- **Input data**:

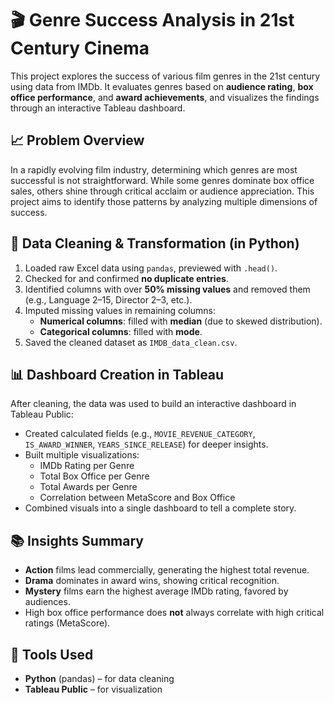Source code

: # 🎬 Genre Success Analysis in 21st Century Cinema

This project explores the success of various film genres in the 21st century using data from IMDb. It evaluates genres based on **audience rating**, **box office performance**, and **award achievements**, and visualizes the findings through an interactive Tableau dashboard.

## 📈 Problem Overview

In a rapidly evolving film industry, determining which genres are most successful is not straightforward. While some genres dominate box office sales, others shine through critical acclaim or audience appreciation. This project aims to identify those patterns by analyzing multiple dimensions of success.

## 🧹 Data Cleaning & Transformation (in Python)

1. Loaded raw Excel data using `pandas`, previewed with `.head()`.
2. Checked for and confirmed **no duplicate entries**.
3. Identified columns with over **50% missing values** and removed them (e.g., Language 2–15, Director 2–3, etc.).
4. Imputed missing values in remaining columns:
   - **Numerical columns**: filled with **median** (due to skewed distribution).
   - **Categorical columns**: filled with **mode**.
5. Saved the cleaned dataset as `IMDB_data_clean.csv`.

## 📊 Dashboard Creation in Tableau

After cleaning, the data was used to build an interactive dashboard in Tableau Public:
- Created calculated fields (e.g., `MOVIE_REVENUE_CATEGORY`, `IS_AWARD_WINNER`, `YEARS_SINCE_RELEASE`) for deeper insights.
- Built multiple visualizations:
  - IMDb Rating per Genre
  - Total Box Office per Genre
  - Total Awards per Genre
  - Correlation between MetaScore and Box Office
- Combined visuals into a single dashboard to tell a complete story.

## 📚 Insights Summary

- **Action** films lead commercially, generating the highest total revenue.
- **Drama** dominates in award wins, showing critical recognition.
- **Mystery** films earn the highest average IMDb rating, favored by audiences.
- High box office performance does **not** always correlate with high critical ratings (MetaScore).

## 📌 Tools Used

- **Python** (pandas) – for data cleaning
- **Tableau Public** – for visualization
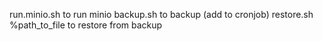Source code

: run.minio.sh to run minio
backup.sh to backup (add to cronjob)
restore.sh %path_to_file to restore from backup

- **Exercise aim**: Please repeat exactly the lines from the one containing "- **Action** films" through the last line of the records, both included, and leave out the pictures.

- **Output of the exercise**:
- **Action** films lead commercially, generating the highest total revenue.
- **Drama** dominates in award wins, showing critical recognition.
- **Mystery** films earn the highest average IMDb rating, favored by audiences.
- High box office performance does **not** always correlate with high critical ratings (MetaScore).

## 📌 Tools Used

- **Python** (pandas) – for data cleaning
- **Tableau Public** – for visualization
Source code

: run.minio.sh to run minio
backup.sh to backup (add to cronjob)
restore.sh %path_to_file to restore from backup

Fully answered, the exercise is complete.